Lincoln mirrors current U.S. political affairs

    1 of 1 2 of 1

      Directed by Steven Spielberg. Starring Daniel Day-Lewis and Sally Field. Rated PG. Opens Friday, November 16, at the Fifth Avenue Cinemas

      Steven Spielberg has been trying to make Lincoln for more than a decade, and the famously Democratic director has admitted that the final product is being released just after a major U.S. election for good reason: he worried about confusing voters with the 16th (and some say best) president’s status as the founder of the Republican party. A hundred years later, the 37th (and some say worst) president, Richard Nixon, figured out how to cleave southern racists to the GOP. And for how these demographics have played out, please refer to Obama v. Romney, 11/6/12.

      That kind of political parsing is exactly what Spielberg is into here, via Tony Kushner’s surprisingly straightforward screenplay, and the film resembles an extended episode of The West Wing set in dark, cold, and dirty quarters, with beards. Here, the bushy Ahab number is worn by Daniel Day-Lewis, who splendidly captures the rail splitter’s Mark Twain–like penchant for dropping windy aphorisms into heated discussions.

      He also adopts a shuffling gait and a higher-timbred voice than Raymond Massey and Gregory Peck led us to believe, while much of the language comes from the record, especially regarding Lincoln’s shifting, lawyerly views on slavery and its aftermath. We’re limited to the last few months of the exhausted president’s life, in 1865, when he and trusted secretary of state William Seward (David Strathairn) focused on ramming through a constitutional amendment to abolish slavery.

      The quietly Oscar-courting movie succeeds—and mirrors today’s affairs—to the extent that it focuses on the president’s attempts to rein in his radical left (memorably headed by Tommy Lee Jones’s bewigged Ohio abolitionist, Thaddeus Stevens) and chip away at right-wing Dixiecrats (led by Lee Pace’s reptilian Fernando Wood) for a nail-biting vote.

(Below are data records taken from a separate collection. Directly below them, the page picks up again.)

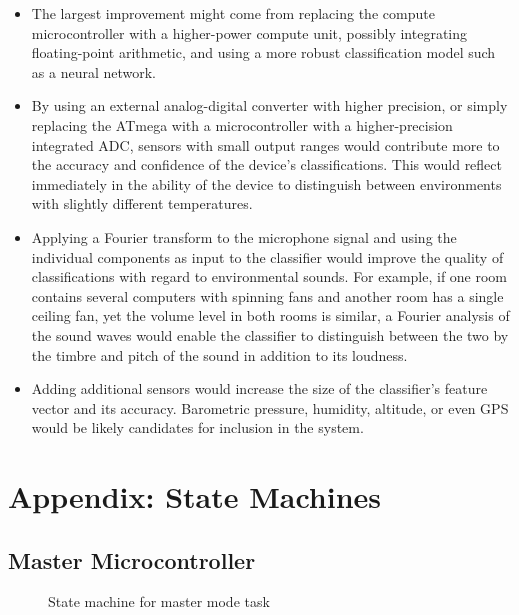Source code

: \documentclass{article}
\begin{document}
\begin{itemize}

  \item The largest improvement might come from replacing the compute
    microcontroller with a higher-power compute unit, possibly
    integrating floating-point arithmetic, and using a more robust
    classification model such as a neural network.

  \item By using an external analog-digital converter with higher
    precision, or simply replacing the ATmega with a microcontroller
    with a higher-precision integrated ADC, sensors with small output
    ranges would contribute more to the accuracy and confidence of the
    device's classifications.  This would reflect immediately in the
    ability of the device to distinguish between environments with
    slightly different temperatures.

  \item Applying a Fourier transform to the microphone signal and using
    the individual components as input to the classifier would improve
    the quality of classifications with regard to environmental sounds.
    For example, if one room contains several computers with spinning
    fans and another room has a single ceiling fan, yet the volume level
    in both rooms is similar, a Fourier analysis of the sound waves
    would enable the classifier to distinguish between the two by the
    timbre and pitch of the sound in addition to its loudness.

  \item Adding additional sensors would increase the size of the
    classifier's feature vector and its accuracy.  Barometric pressure,
    humidity, altitude, or even GPS would be likely candidates for
    inclusion in the system.

\end{itemize}

\appendix

\section{Appendix: State Machines}
\label{app.sm}

\subsection{Master Microcontroller}
\label{app.sm.master}

\begin{figure}[H]
  \centering
  \caption{State machine for master mode task}
  
  \label{sm:1}
\end{figure}
\end{document}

      The tale is more cumbersome when dwelling on his domestic life, with Sally Field as the chronically depressed Mary Todd Lincoln. And attempts to get black voices into the discussion are fitful at best. It also wears out its 149-minute welcome by continuing for a few fumbling scenes after its natural finish, with that stovepipe hat, in tintype silhouette, shuffling off into history.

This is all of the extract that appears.